Rapid detection of novel caprine parainfluenza virus type 3 (CPIV3) using a TaqMan-based RT-qPCR

Abstract

Parainfluenza virus type 3 (PIV3) is one of the most important respiratory pathogens for humans and many animals. A novel caprine PIV3 (CPIV3) was recently identified and isolated from Chinese goat flocks with respiratory disease. In order to develop rapid and sensitive methods for CPIV3 detection in infected goats, a TaqMan RT-qPCR was established in this study based on the primers and probe designed to amplify a 150 nucleotide-long region located within the M gene of the virus. The method was able to detect about 1.0×101 DNA copies/μL with an efficiency of 99.6% and a R2 value of 0.997. There were no cross-reaction observed using this technique against peste des petits ruminants virus (PPRV), border disease virus (BDV), bluetongue virus (BTV) and bovine viral diarrhea virus (BVDV). One hundred and fourteen samples, including nasal swabs, feces swabs, sera, hearts, livers, spleens, lungs, kidneys, tracheas and hilar lymph nodes (HLNs) from six challenged goats, were evaluated by this technique.
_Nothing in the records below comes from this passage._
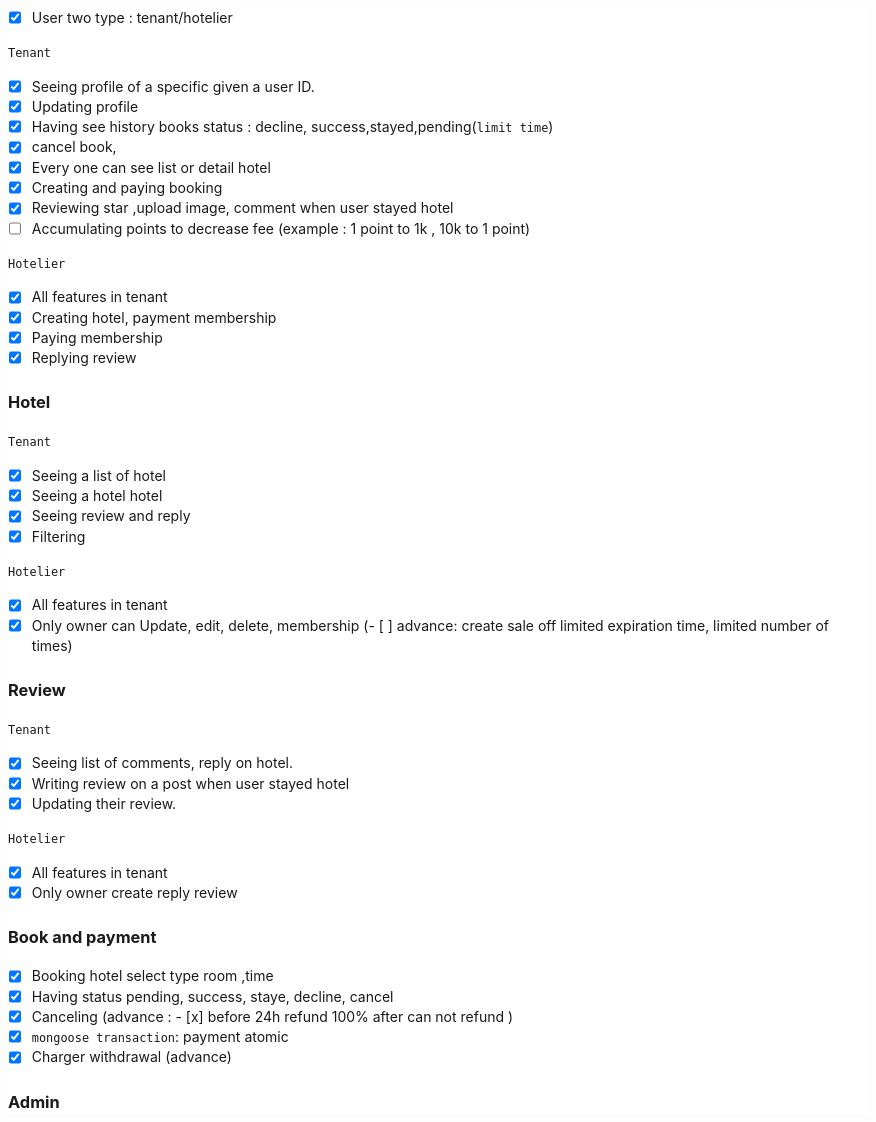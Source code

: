 - [x] User two type : tenant/hotelier

`Tenant`

- [x] Seeing profile of a specific given a user ID.
- [x] Updating profile
- [x] Having see history books status : decline, success,stayed,pending(`limit time`)
- [x] cancel book,
- [x] Every one can see list or detail hotel
- [x] Creating and paying booking
- [x] Reviewing star ,upload image, comment when user stayed hotel
- [ ] Accumulating points to decrease fee (example : 1 point to 1k , 10k to 1 point)

`Hotelier`

- [x] All features in tenant
- [x] Creating hotel, payment membership
- [x] Paying membership
- [x] Replying review

### Hotel

`Tenant`

- [x] Seeing a list of hotel
- [x] Seeing a hotel hotel
- [x] Seeing review and reply
- [x] Filtering

`Hotelier`

- [x] All features in tenant
- [x] Only owner can Update, edit, delete, membership (- [ ] advance: create sale off limited expiration time, limited number of times)

### Review

`Tenant`

- [x] Seeing list of comments, reply on hotel.
- [x] Writing review on a post when user stayed hotel
- [x] Updating their review.

`Hotelier`

- [x] All features in tenant
- [x] Only owner create reply review

### Book and payment

- [x] Booking hotel select type room ,time
- [x] Having status pending, success, staye, decline, cancel
- [x] Canceling (advance : - [x] before 24h refund 100% after can not refund )
- [x] `mongoose transaction`: payment atomic
- [x] Charger withdrawal (advance)

### Admin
Using TaqMan RT-qPCR, CPIV3 was positively detected in 51 of 114 samples (44.74%), which was higher than RT-PCR (27.19%, 31/114) and virus isolation (14.9%, 17/114), respectively. The method also gave higher positive detection rate (35%, 42/120) than RT-PCR (28.33%, 34/120) from clinical samples. These data indicated that this method could be used for faster and more accurate monitoring of viral load, disease progression and vaccination efficacy of CPIV3 in goat flocks.